La force exécutoire des décisions de la commission d’indemnisation des victimes d’erreurs judiciaires est analysée à travers ses critères formels et matériels, révélant sa nature en tant que juridiction civile spécialisée. Cette étude met en lumière les implications de l’exécution forcée des décisions rendues.


La question de l’exécution forcée des décisions de la commission

  1. On dit d’un jugement qu’il est exécutoire, qu’il a force exécutoire quand il permet le recours à la force publique ou à l’autorité de l’officier ou de l’auxiliaire de justice pour en assurer l’exécution.

    La force exécutoire est la possibilité d’exécuter une obligation en faisant appel à cette autorité. Cette possibilité est conférée par la formule exécutoire des actes des notaires ou des décisions de justice.

    Comme il a été démontré, les décisions de la commission peuvent avoir la force exécutoire. Mais, la particularité de ces mêmes décisions est que, lorsque la partie requérante obtient gain de cause c’est-à-dire que les décisions ordonnent l’indemnisation de la victime à un montant déterminé, elles sont dirigées contre l’État qui est lui-même immunisé de toute exécution forcée.
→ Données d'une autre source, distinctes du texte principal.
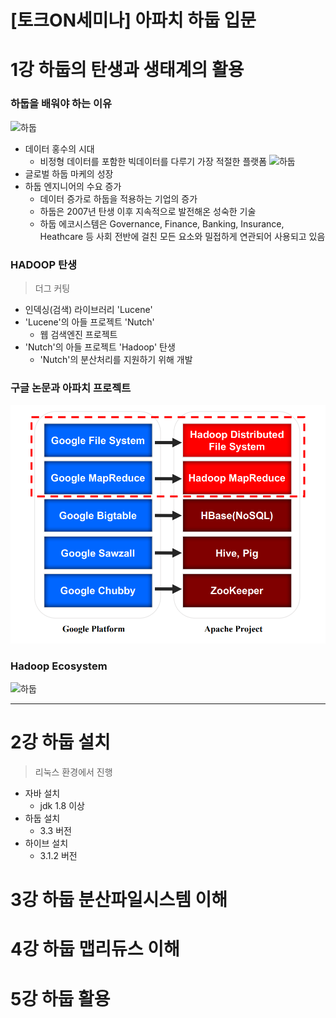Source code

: # [토크ON세미나] 아파치 하둡 입문

# 1강 하둡의 탄생과 생태계의 활용
### 하둡을 배워야 하는 이유
![하둡](https://data-flair.training/blogs/wp-content/uploads/sites/2/2019/02/Why-Hadoop.jpg)
- 데이터 홍수의 시대
  - 비정형 데이터를 포함한 빅데이터를 다루기 가장 적절한 플랫폼
 ![하둡](https://data-flair.training/blogs/wp-content/uploads/sites/2/2019/02/Growth-of-Unstructured-Data.png)
- 글로벌 하둡 마케의 성장
- 하둡 엔지니어의 수요 증가
  - 데이터 증가로 하둡을 적용하는 기업의 증가
  - 하둡은 2007년 탄생 이후 지속적으로 발전해온 성숙한 기술
  - 하둡 에코시스템은 Governance, Finance, Banking, Insurance, Heathcare 등 사회 전반에 걸친 모든 요소와 밀접하게 연관되어 사용되고 있음

### HADOOP 탄생
> 더그 커팅
- 인덱싱(검색) 라이브러리 'Lucene'
- 'Lucene'의 아들 프로젝트 'Nutch'
  - 웹 검색엔진 프로젝트
- 'Nutch'의 아들 프로젝트 'Hadoop' 탄생
  - 'Nutch'의 분산처리를 지원하기 위해 개발

### 구글 논문과 아파치 프로젝트
 ![하둡](%EA%B5%AC%EA%B8%80%EA%B3%BC%20%ED%95%98%EB%91%A1.png)

### Hadoop Ecosystem
![하둡](화면%20캡처%202022-03-13%20222728.png)

---

# 2강 하둡 설치
> 리눅스 환경에서 진행
- 자바 설치
  - jdk 1.8 이상
- 하둡 설치
  - 3.3 버전
- 하이브 설치
  - 3.1.2 버전


# 3강 하둡 분산파일시스템 이해



# 4강 하둡 맵리듀스 이해



# 5강 하둡 활용
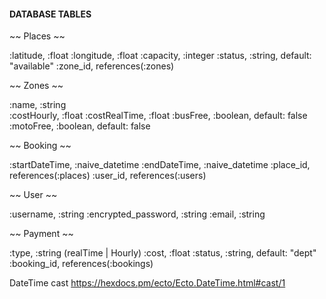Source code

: 
#### DATABASE TABLES ####

~~ Places ~~

:latitude,  :float
:longitude, :float
:capacity,  :integer
:status,    :string, default: "available"
:zone_id,    references(:zones)


~~ Zones ~~

:name, 			:string  
:costHourly,    :float
:costRealTime,  :float
:busFree, 		:boolean, default: false
:motoFree, 		:boolean, default: false


~~ Booking ~~

:startDateTime, :naive_datetime
:endDateTime,   :naive_datetime
:place_id, 		references(:places)
:user_id, 		references(:users)



~~ User ~~

:username, 	     	 :string
:encrypted_password, :string
:email, 	     	     :string


~~ Payment ~~

:type, 	     :string (realTime | Hourly)
:cost, 	     :float
:status,     :string, default: "dept"
:booking_id, references(:bookings)




DateTime cast
https://hexdocs.pm/ecto/Ecto.DateTime.html#cast/1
    Dans ces conditions, la commission pourrait-elle avoir une nature juridictionnelle ? Après avoir analysé le problème de l’immunité d’exécution de l’État, il faudra démontrer la non influence de ce problème sur la nature éventuellement juridictionnelle de la commission.
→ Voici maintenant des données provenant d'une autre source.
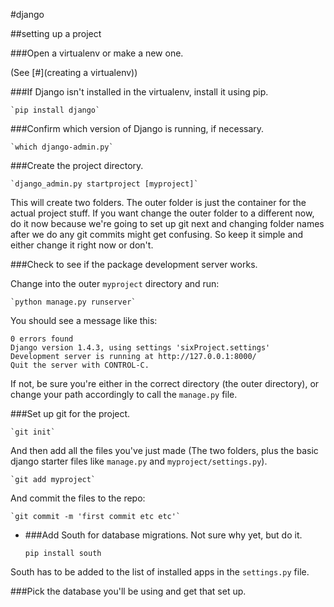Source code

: #django

##setting up a project


###Open a virtualenv or make a new one. 

(See [#](creating a virtualenv))

###If Django isn't installed in the virtualenv, install it using pip.

	`pip install django`

###Confirm which version of Django is running, if necessary.
	
	`which django-admin.py`

###Create the project directory. 

	`django_admin.py startproject [myproject]`

This will create two folders. The outer folder is just the container for the actual project stuff. If you want change the outer folder to a different now, do it now because we're going to set up git next and changing folder names after we do any git commits might get confusing. So keep it simple and either change it right now or don't.

###Check to see if the package development server works. 

Change into the outer `myproject` directory and run:
	
	`python manage.py runserver`

You should see a message like this:

	0 errors found
	Django version 1.4.3, using settings 'sixProject.settings'
	Development server is running at http://127.0.0.1:8000/
	Quit the server with CONTROL-C.

If not, be sure you're either in the correct directory (the outer directory), or change your path accordingly to call the `manage.py` file.

###Set up git for the project.
	
	`git init`

And then add all the files you've just made (The two folders, plus the basic django starter files like `manage.py` and `myproject/settings.py`).

	`git add myproject`

And commit the files to the repo:

	`git commit -m 'first commit etc etc'`

- ###Add South for database migrations. Not sure why yet, but do it.

	`pip install south`

South has to be added to the list of installed apps in the `settings.py` file.

###Pick the database you'll be using and get that set up.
  2. L’État est une partie contre qui la majorité des décisions rendues par la commission seront dirigées si celles-ci accordent une indemnité quelconque. Or, il se trouve que celui-ci bénéficie naturellement d’une immunité d’exécution.

    Deux hypothèses sont donc envisageables : l’État a la possibilité d’exécuter la décision quand il veut ou bien, il peut décider de ne pas l’exécuter du tout.

  3. L’exécution des décisions de la commission dépendent totalement du bon vouloir de l’État contre qui ces décisions sont dirigées. Il en est ainsi parce que, comme nous l’avons souligné précédemment, l’État bénéficie naturellement d’une immunité d’exécution.

    Cela voudrait dire que le droit ne permet pas à la victime, bénéficiaire de la décision, de pouvoir recouvrer de manière forcée ses droits. En effet, selon l’article 30 de l’Acte Uniforme portant organisation des procédures simplifiées de recouvrement et des voies d’exécution (A.U.P.S.R.V.E.) de l’Organisation pour l’Harmonisation en Afrique du Droit des Affaires (OHADA), « l’exécution forcée et les mesures conservatoires ne sont pas applicables aux personnes qui bénéficient d’une immunité d’exécution ».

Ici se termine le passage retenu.